(Stored data entries)

● ● ● ●

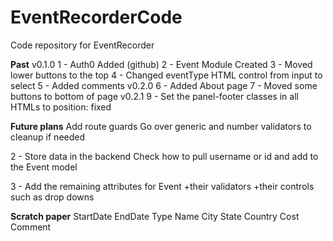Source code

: # EventRecorderCode
Code repository for EventRecorder

******Past******
v0.1.0
1 - Auth0 Added (github)
2 - Event Module Created
3 - Moved lower buttons to the top
4 - Changed eventType HTML control from input to select
5 - Added comments
v0.2.0
6 - Added About page
7 - Moved some buttons to bottom of page 
v0.2.1
9 - Set the panel-footer classes in all HTMLs to position: fixed

******Future plans******
Add route guards
Go over generic and number validators to cleanup if needed

2 - Store data in the backend
Check how to pull username or id and add to the Event model

3 - Add the remaining attributes for Event 
+their validators 
+their controls such as drop downs

******Scratch paper******
StartDate EndDate
Type Name
City State Country
Cost Comment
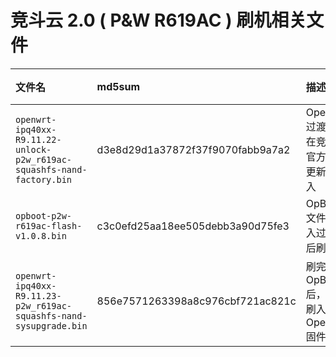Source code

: # 竞斗云 2.0 ( P&W R619AC ) 刷机相关文件

|文件名|md5sum|描述|下载|
|:-|:-|:-|:-|
| `openwrt-ipq40xx-R9.11.22-unlock-p2w_r619ac-squashfs-nand-factory.bin` |d3e8d29d1a37872f37f9070fabb9a7a2|OpenWrt 过渡包，在竞斗云官方固件更新后刷入|[链接](https://github.com/ericclose/R619AC-OpBoot-and-OpenWrt-flashing/raw/master/1/openwrt-ipq40xx-R9.11.22-unlock-p2w_r619ac-squashfs-nand-factory.bin)|
| `opboot-p2w-r619ac-flash-v1.0.8.bin` |c3c0efd25aa18ee505debb3a90d75fe3|OpBoot文件，刷入过渡包后刷入|[链接](https://github.com/ericclose/R619AC-OpBoot-and-OpenWrt-flashing/raw/master/2/opboot-p2w-r619ac-flash-v1.0.8.bin)|
| `openwrt-ipq40xx-R9.11.23-p2w_r619ac-squashfs-nand-sysupgrade.bin` |856e7571263398a8c976cbf721ac821c|刷完OpBoot后，最后刷入的OpenWrt固件|[链接](https://github.com/ericclose/R619AC-OpBoot-and-OpenWrt-flashing/raw/master/3/openwrt-ipq40xx-R9.11.23-p2w_r619ac-squashfs-nand-sysupgrade.bin)|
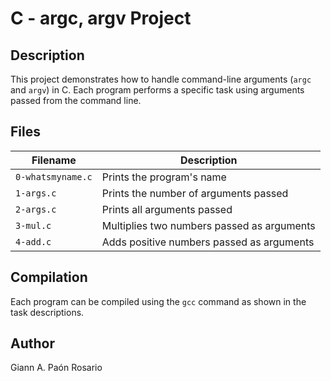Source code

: # C - argc, argv Project

## Description
This project demonstrates how to handle command-line arguments (`argc` and `argv`) in C. Each program performs a specific task using arguments passed from the command line.

## Files
| Filename         | Description                                      |
|------------------|--------------------------------------------------|
| `0-whatsmyname.c`| Prints the program's name                        |
| `1-args.c`       | Prints the number of arguments passed            |
| `2-args.c`       | Prints all arguments passed                      |
| `3-mul.c`        | Multiplies two numbers passed as arguments       |
| `4-add.c`        | Adds positive numbers passed as arguments        |

## Compilation
Each program can be compiled using the `gcc` command as shown in the task descriptions.

## Author
Giann A. Paón Rosario

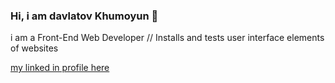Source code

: ### Hi, i am davlatov Khumoyun 👋
i am a Front-End Web Developer // Installs and tests user interface elements of websites

<a href="https://www.linkedin.com/in/khumoyun-davlatov">
  <p>my linked in profile here</p>
</a>
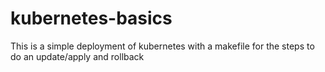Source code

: # kubernetes-basics

This is a simple deployment of kubernetes with a makefile for the steps to do an update/apply and rollback 

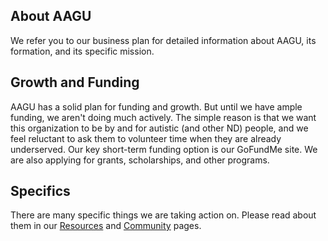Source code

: ## About AAGU
We refer you to our business plan for detailed information about AAGU, its formation, and its specific mission.

## Growth and Funding
AAGU has a solid plan for funding and growth. But until we have ample funding, we aren't doing much actively. The simple reason is that we want this organization to be by and for autistic (and other ND) people, and we feel reluctant to ask them to volunteer time when they are already underserved.
Our key short-term funding option is our GoFundMe site. We are also applying for grants, scholarships, and other programs.

## Specifics
There are many specific things we are taking action on. Please read about them in our [Resources](?resources) and [Community](?community) pages.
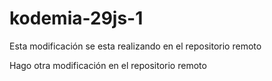# kodemia-29js-1

Esta modificación se esta realizando en el repositorio remoto

Hago otra modificación en el repositorio remoto
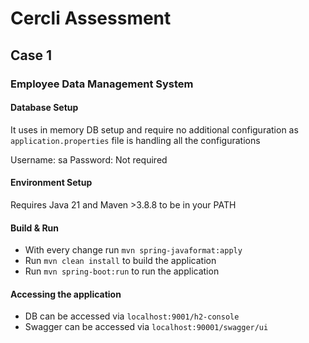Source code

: # Cercli Assessment 

## Case 1

### Employee Data Management System

#### Database Setup

It uses in memory DB setup and require no additional configuration as `application.properties` file is handling
all the configurations

Username: sa
Password: Not required

#### Environment Setup
Requires Java 21 and Maven >3.8.8 to be in your PATH

#### Build & Run

- With every change run `mvn spring-javaformat:apply`
- Run `mvn clean install` to build the application
- Run `mvn spring-boot:run` to run the application

#### Accessing the application

- DB can be accessed via `localhost:9001/h2-console`
- Swagger can be accessed via `localhost:90001/swagger/ui`
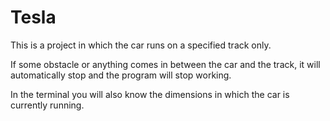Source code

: # Tesla

This is a project in which the car runs on a specified track only.

If some obstacle or anything comes in between the car and the track, it will automatically stop and the program will stop working. 

In the terminal you will also know the dimensions in which the car is currently running.
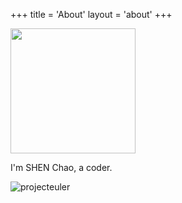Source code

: +++
title = 'About'
layout = 'about'
+++

<img src='/head.jpg' style='width:200px;'/>

I'm SHEN Chao, a coder.

![projecteuler](https://projecteuler.net/profile/scturtle.png)
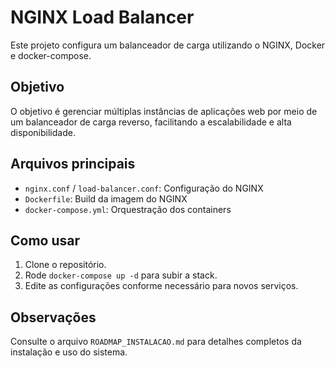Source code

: # NGINX Load Balancer

Este projeto configura um balanceador de carga utilizando o NGINX, Docker e docker-compose.

## Objetivo
O objetivo é gerenciar múltiplas instâncias de aplicações web por meio de um balanceador de carga reverso, facilitando a escalabilidade e alta disponibilidade.

## Arquivos principais
- `nginx.conf` / `load-balancer.conf`: Configuração do NGINX
- `Dockerfile`: Build da imagem do NGINX
- `docker-compose.yml`: Orquestração dos containers

## Como usar
1. Clone o repositório.
2. Rode `docker-compose up -d` para subir a stack.
3. Edite as configurações conforme necessário para novos serviços.

## Observações
Consulte o arquivo `ROADMAP_INSTALACAO.md` para detalhes completos da instalação e uso do sistema.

● ● ● ●

If a line in the entries above contains "from", report it.

4 - Changed eventType HTML control from input to select
This project demonstrates how to handle command-line arguments (`argc` and `argv`) in C. Each program performs a specific task using arguments passed from the command line.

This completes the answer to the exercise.